Wednesday, June 24, 2009

Should the July 31st Trading Deadline Be Moved Back?

For as long as I can remember, the July 31st trading deadline was one of the most exciting days on the MLB calendar. What often occurred at the trading deadline set the bar for the rest of the season-what teams would compete, what teams would tread water, and what teams were in full selling mode ready to deal away any valuable trade chips in the hopes of success in the future.

But for some reason, the upcoming 2009 trading deadline is beginning to feel watered down. Even though there is still almost five weeks to go until July 31st, the big time trade chatter has been kept to realistic minimum as virtually no big names seem to have a realistic chance of changing addresses.

And the reason why? Mediocrity.

You see, right now there are tons of teams (25 by my count) that have a cautiously optimistic chance at making the playoffs. Hell, even the Nate McLouthless Pirates are only 8 back in the NL Central and 7 back in the wild card! You can't fault a GM for holding off on becoming sellers on the open market when their team still has chance to play October baseball.

With so many teams having a puncher's chance at making the playoffs at the moment, there are very few teams on paper right now that appear to be clear cut sellers. Teams like the Nationals, Padres, and Orioles have virtually no shot at making the playoffs in 2009 and could benefit greatly by acquiring young pieces at the trading deadline.

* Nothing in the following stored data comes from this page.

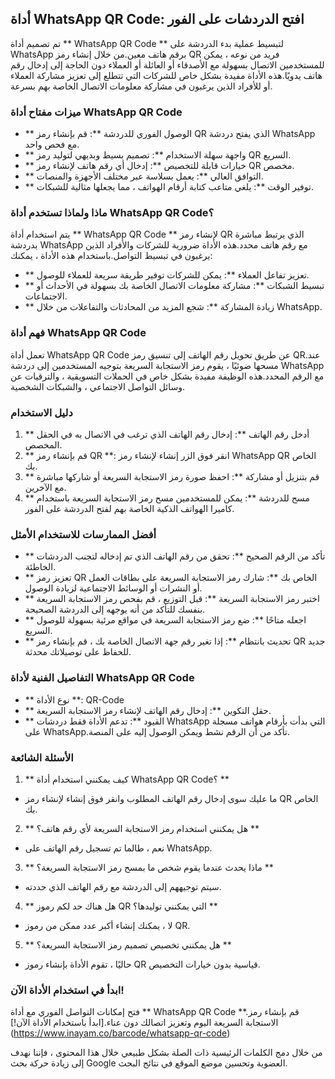 ## أداة WhatsApp QR Code: افتح الدردشات على الفور

تم تصميم أداة ** WhatsApp QR Code ** لتبسيط عملية بدء الدردشة على WhatsApp برقم هاتف معين.من خلال إنشاء رمز QR فريد من نوعه ، يمكن للمستخدمين الاتصال بسهولة مع الأصدقاء أو العائلة أو العملاء دون الحاجة إلى إدخال رقم هاتف يدويًا.هذه الأداة مفيدة بشكل خاص للشركات التي تتطلع إلى تعزيز مشاركة العملاء أو للأفراد الذين يرغبون في مشاركة معلومات الاتصال الخاصة بهم بسرعة.

### ميزات مفتاح أداة WhatsApp QR Code

- ** الوصول الفوري للدردشة **: قم بإنشاء رمز QR الذي يفتح دردشة WhatsApp مع فحص واحد.
- ** واجهة سهلة الاستخدام **: تصميم بسيط وبديهي لتوليد رمز QR السريع.
- ** خيارات قابلة للتخصيص **: إدخال أي رقم هاتف لإنشاء رمز QR مخصص.
- ** التوافق العالي **: يعمل بسلاسة عبر مختلف الأجهزة والمنصات.
- ** توفير الوقت **: يلغي متاعب كتابة أرقام الهواتف ، مما يجعلها مثالية للشبكات.

### ماذا ولماذا تستخدم أداة WhatsApp QR Code؟

يتم استخدام أداة ** WhatsApp QR Code ** لإنشاء رمز QR الذي يرتبط مباشرة بدردشة WhatsApp مع رقم هاتف محدد.هذه الأداة ضرورية للشركات والأفراد الذين يرغبون في تبسيط التواصل.باستخدام هذه الأداة ، يمكنك:

- ** تعزيز تفاعل العملاء **: يمكن للشركات توفير طريقة سريعة للعملاء للوصول.
- ** تبسيط الشبكات **: مشاركة معلومات الاتصال الخاصة بك بسهولة في الأحداث أو الاجتماعات.
- ** زيادة المشاركة **: شجع المزيد من المحادثات والتفاعلات من خلال WhatsApp.

### فهم أداة WhatsApp QR Code

تعمل أداة WhatsApp QR Code عن طريق تحويل رقم الهاتف إلى تنسيق رمز QR.عند مسحها ضوئيًا ، يقوم رمز الاستجابة السريعة بتوجيه المستخدمين إلى دردشة WhatsApp مع الرقم المحدد.هذه الوظيفة مفيدة بشكل خاص في الحملات التسويقية ، والترقيات عن وسائل التواصل الاجتماعي ، والشبكات الشخصية.

### دليل الاستخدام

1. ** أدخل رقم الهاتف **: إدخال رقم الهاتف الذي ترغب في الاتصال به في الحقل المخصص.
2. ** قم بإنشاء رمز QR **: انقر فوق الزر إنشاء لإنشاء رمز WhatsApp QR الخاص بك.
3. ** قم بتنزيل أو مشاركة **: احفظ صورة رمز الاستجابة السريعة أو شاركها مباشرة مع الآخرين.
4. ** مسح للدردشة **: يمكن للمستخدمين مسح رمز الاستجابة السريعة باستخدام كاميرا الهواتف الذكية الخاصة بهم لفتح الدردشة على الفور.

### أفضل الممارسات للاستخدام الأمثل

- ** تأكد من الرقم الصحيح **: تحقق من رقم الهاتف الذي تم إدخاله لتجنب الدردشات الخاطئة.
- ** تعزيز رمز QR الخاص بك **: شارك رمز الاستجابة السريعة على بطاقات العمل أو النشرات أو الوسائط الاجتماعية لزيادة الوصول.
- ** اختبر رمز الاستجابة السريعة **: قبل التوزيع ، قم بفحص رمز الاستجابة السريعة بنفسك للتأكد من أنه يوجهه إلى الدردشة الصحيحة.
- ** اجعله متاحًا **: ضع رمز الاستجابة السريعة في مواقع مرئية بسهولة للوصول السريع.
- ** تحديث بانتظام **: إذا تغير رقم جهة الاتصال الخاصة بك ، قم بإنشاء رمز QR جديد للحفاظ على توصيلاتك محدثة.

### التفاصيل الفنية لأداة WhatsApp QR Code

- ** نوع الأداة **: QR-Code
- ** حقل التكوين **: إدخال رقم الهاتف لإنشاء رمز الاستجابة السريعة.
- ** القيود **: تدعم الأداة فقط دردشات WhatsApp التي بدأت بأرقام هواتف مسجلة على WhatsApp.تأكد من أن الرقم نشط ويمكن الوصول إليه على المنصة.

### الأسئلة الشائعة

1. ** كيف يمكنني استخدام أداة WhatsApp QR Code؟ **
- ما عليك سوى إدخال رقم الهاتف المطلوب وانقر فوق إنشاء لإنشاء رمز QR الخاص بك.

2. ** هل يمكنني استخدام رمز الاستجابة السريعة لأي رقم هاتف؟ **
- نعم ، طالما تم تسجيل رقم الهاتف على WhatsApp.

3. ** ماذا يحدث عندما يقوم شخص ما بمسح رمز الاستجابة السريعة؟ **
- سيتم توجيههم إلى الدردشة مع رقم الهاتف الذي حددته.

4. ** هل هناك حد لكم رموز QR التي يمكنني توليدها؟ **
- لا ، يمكنك إنشاء أكبر عدد ممكن من رموز QR.

5. ** هل يمكنني تخصيص تصميم رمز الاستجابة السريعة؟ **
- حاليًا ، تقوم الأداة بإنشاء رموز QR قياسية بدون خيارات التخصيص.

### ابدأ في استخدام الأداة الآن!

فتح إمكانات التواصل الفوري مع أداة ** WhatsApp QR Code **.قم بإنشاء رمز الاستجابة السريعة اليوم وتعزيز اتصالك دون عناء.[ابدأ باستخدام الأداة الآن!] (https://www.inayam.co/barcode/whatsapp-qr-code)

من خلال دمج الكلمات الرئيسية ذات الصلة بشكل طبيعي خلال هذا المحتوى ، فإننا نهدف إلى زيادة حركة بحث Google العضوية وتحسين موضع الموقع في نتائج البحث.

However, because there are so many buyers on the market right now and so few sellers, the players who are available can only be had for a king's ransom. For example, if the Mets wanted to go out and trade for Adam Dunn right now, they would have to give up a boatload of talent because Dunn is one of the ONLY impact bats who could actually be traded for. Obviously, it's very difficult for trades to happen under these conditions.

In conclusion, having a bunch of mediocre teams might be very good for baseball and might make Bud Selig feel very good about himself for a few minutes, but mediocrity is actually very bad for trades.

So what can be done about this? One option is to move the trading deadline back. If teams have more time to separate themselves (either positively or negatively), then there will be more sellers in the marketplace because teams probably will not be as bunched up in the standings. I think the July 31 date has worked for a long period of time, but moving the non waiver trade deadline date back another two weeks or so should lead to more impact trades.


(Note: Obviously, teams can still trade after July 31st, but players have to pass through waivers in order to be traded any team. I know there are exceptions, but rarely does an impact player actually pass waivers or get traded after the July 31 deadline.)


Ron Rollins said...

Yes, but only because they can still be traded after the deadline, assuming they clear waivers.

Which they do 99% of the time, due to a gentleman's agreement between GM's and owners not to claim them. Don't claim mine, I won't claim yours.

It's like the Disable List. What's the point of having rules if everyone agrees to ignore them.

The trading deadline is a mid-season publicity stunt, oddly right as football training camps open, and nothing more.

Jorge Says No! said...


The problem with the August 31st deadline is that impact trades rarely happen as quality players struggle to clear waivers.

Ron Rollins said...

So the July 31st deadline actually hurts teams worse than the August one, as they can't hold on to the player to try and get back in the race, or then trade him if they don't.

They're forced to make the decision to try and compete or concede based on the waiver rule.

Seems a little convoluted to me, but it is Bud's show.